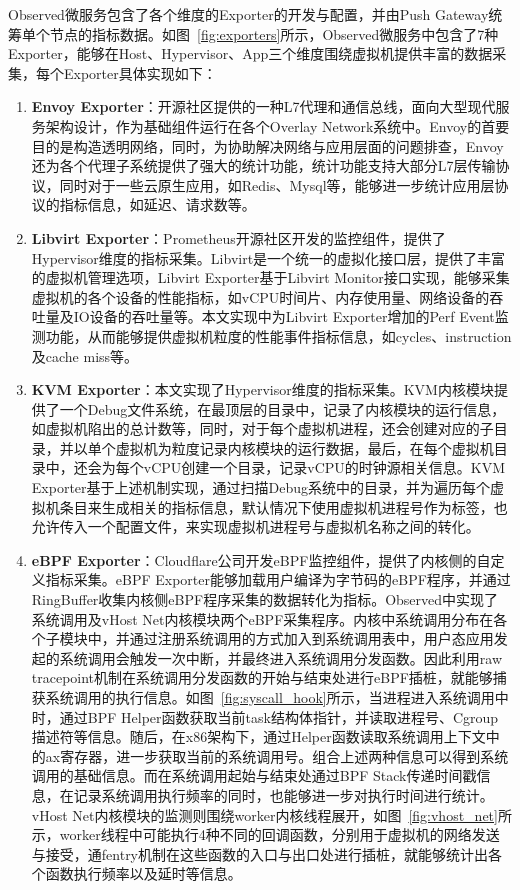Observed微服务包含了各个维度的Exporter的开发与配置，并由Push Gateway统筹单个节点的指标数据。如图~\ref{fig:exporters}所示，Observed微服务中包含了7种Exporter，能够在Host、Hypervisor、App三个维度围绕虚拟机提供丰富的数据采集，每个Exporter具体实现如下：

\begin{enumerate}

    \item \textbf{Envoy Exporter}：开源社区提供的一种L7代理和通信总线，面向大型现代服务架构设计，作为基础组件运行在各个Overlay Network系统中。Envoy的首要目的是构造透明网络，同时，为协助解决网络与应用层面的问题排查，Envoy还为各个代理子系统提供了强大的统计功能，统计功能支持大部分L7层传输协议，同时对于一些云原生应用，如Redis、Mysql等，能够进一步统计应用层协议的指标信息，如延迟、请求数等。
    
    \item \textbf{Libvirt Exporter}：Prometheus开源社区开发的监控组件，提供了Hypervisor维度的指标采集。Libvirt是一个统一的虚拟化接口层，提供了丰富的虚拟机管理选项，Libvirt Exporter基于Libvirt Monitor接口实现，能够采集虚拟机的各个设备的性能指标，如vCPU时间片、内存使用量、网络设备的吞吐量及IO设备的吞吐量等。本文实现中为Libvirt Exporter增加的Perf Event监测功能，从而能够提供虚拟机粒度的性能事件指标信息，如cycles、instruction及cache miss等。
    
    \item \textbf{KVM Exporter}：本文实现了Hypervisor维度的指标采集。KVM内核模块提供了一个Debug文件系统，在最顶层的目录中，记录了内核模块的运行信息，如虚拟机陷出的总计数等，同时，对于每个虚拟机进程，还会创建对应的子目录，并以单个虚拟机为粒度记录内核模块的运行数据，最后，在每个虚拟机目录中，还会为每个vCPU创建一个目录，记录vCPU的时钟源相关信息。KVM Exporter基于上述机制实现，通过扫描Debug系统中的目录，并为遍历每个虚拟机条目来生成相关的指标信息，默认情况下使用虚拟机进程号作为标签，也允许传入一个配置文件，来实现虚拟机进程号与虚拟机名称之间的转化。

    \item \textbf{eBPF Exporter}：Cloudflare公司开发eBPF监控组件，提供了内核侧的自定义指标采集。eBPF Exporter能够加载用户编译为字节码的eBPF程序，并通过RingBuffer收集内核侧eBPF程序采集的数据转化为指标。Observed中实现了系统调用及vHost Net内核模块两个eBPF采集程序。内核中系统调用分布在各个子模块中，并通过注册系统调用的方式加入到系统调用表中，用户态应用发起的系统调用会触发一次中断，并最终进入系统调用分发函数。因此利用raw tracepoint机制在系统调用分发函数的开始与结束处进行eBPF插桩，就能够捕获系统调用的执行信息。如图~\ref{fig:syscall_hook}所示，当进程进入系统调用中时，通过BPF Helper函数获取当前task结构体指针，并读取进程号、Cgroup描述符等信息。随后，在x86架构下，通过Helper函数读取系统调用上下文中的ax寄存器，进一步获取当前的系统调用号。组合上述两种信息可以得到系统调用的基础信息。而在系统调用起始与结束处通过BPF Stack传递时间戳信息，在记录系统调用执行频率的同时，也能够进一步对执行时间进行统计。vHost Net内核模块的监测则围绕worker内核线程展开，如图~\ref{fig:vhost_net}所示，worker线程中可能执行4种不同的回调函数，分别用于虚拟机的网络发送与接受，通fentry机制在这些函数的入口与出口处进行插桩，就能够统计出各个函数执行频率以及延时等信息。


\end{enumerate}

What you are asked to do: Pictures are to be excluded; the records themselves are to be reproduced exactly.

Solution for this exercise:
Observed微服务包含了各个维度的Exporter的开发与配置，并由Push Gateway统筹单个节点的指标数据。如图~\ref{fig:exporters}所示，Observed微服务中包含了7种Exporter，能够在Host、Hypervisor、App三个维度围绕虚拟机提供丰富的数据采集，每个Exporter具体实现如下：

\begin{enumerate}

    \item \textbf{Envoy Exporter}：开源社区提供的一种L7代理和通信总线，面向大型现代服务架构设计，作为基础组件运行在各个Overlay Network系统中。Envoy的首要目的是构造透明网络，同时，为协助解决网络与应用层面的问题排查，Envoy还为各个代理子系统提供了强大的统计功能，统计功能支持大部分L7层传输协议，同时对于一些云原生应用，如Redis、Mysql等，能够进一步统计应用层协议的指标信息，如延迟、请求数等。
    
    \item \textbf{Libvirt Exporter}：Prometheus开源社区开发的监控组件，提供了Hypervisor维度的指标采集。Libvirt是一个统一的虚拟化接口层，提供了丰富的虚拟机管理选项，Libvirt Exporter基于Libvirt Monitor接口实现，能够采集虚拟机的各个设备的性能指标，如vCPU时间片、内存使用量、网络设备的吞吐量及IO设备的吞吐量等。本文实现中为Libvirt Exporter增加的Perf Event监测功能，从而能够提供虚拟机粒度的性能事件指标信息，如cycles、instruction及cache miss等。
    
    \item \textbf{KVM Exporter}：本文实现了Hypervisor维度的指标采集。KVM内核模块提供了一个Debug文件系统，在最顶层的目录中，记录了内核模块的运行信息，如虚拟机陷出的总计数等，同时，对于每个虚拟机进程，还会创建对应的子目录，并以单个虚拟机为粒度记录内核模块的运行数据，最后，在每个虚拟机目录中，还会为每个vCPU创建一个目录，记录vCPU的时钟源相关信息。KVM Exporter基于上述机制实现，通过扫描Debug系统中的目录，并为遍历每个虚拟机条目来生成相关的指标信息，默认情况下使用虚拟机进程号作为标签，也允许传入一个配置文件，来实现虚拟机进程号与虚拟机名称之间的转化。

    \item \textbf{eBPF Exporter}：Cloudflare公司开发eBPF监控组件，提供了内核侧的自定义指标采集。eBPF Exporter能够加载用户编译为字节码的eBPF程序，并通过RingBuffer收集内核侧eBPF程序采集的数据转化为指标。Observed中实现了系统调用及vHost Net内核模块两个eBPF采集程序。内核中系统调用分布在各个子模块中，并通过注册系统调用的方式加入到系统调用表中，用户态应用发起的系统调用会触发一次中断，并最终进入系统调用分发函数。因此利用raw tracepoint机制在系统调用分发函数的开始与结束处进行eBPF插桩，就能够捕获系统调用的执行信息。如图~\ref{fig:syscall_hook}所示，当进程进入系统调用中时，通过BPF Helper函数获取当前task结构体指针，并读取进程号、Cgroup描述符等信息。随后，在x86架构下，通过Helper函数读取系统调用上下文中的ax寄存器，进一步获取当前的系统调用号。组合上述两种信息可以得到系统调用的基础信息。而在系统调用起始与结束处通过BPF Stack传递时间戳信息，在记录系统调用执行频率的同时，也能够进一步对执行时间进行统计。vHost Net内核模块的监测则围绕worker内核线程展开，如图~\ref{fig:vhost_net}所示，worker线程中可能执行4种不同的回调函数，分别用于虚拟机的网络发送与接受，通fentry机制在这些函数的入口与出口处进行插桩，就能够统计出各个函数执行频率以及延时等信息。


\end{enumerate}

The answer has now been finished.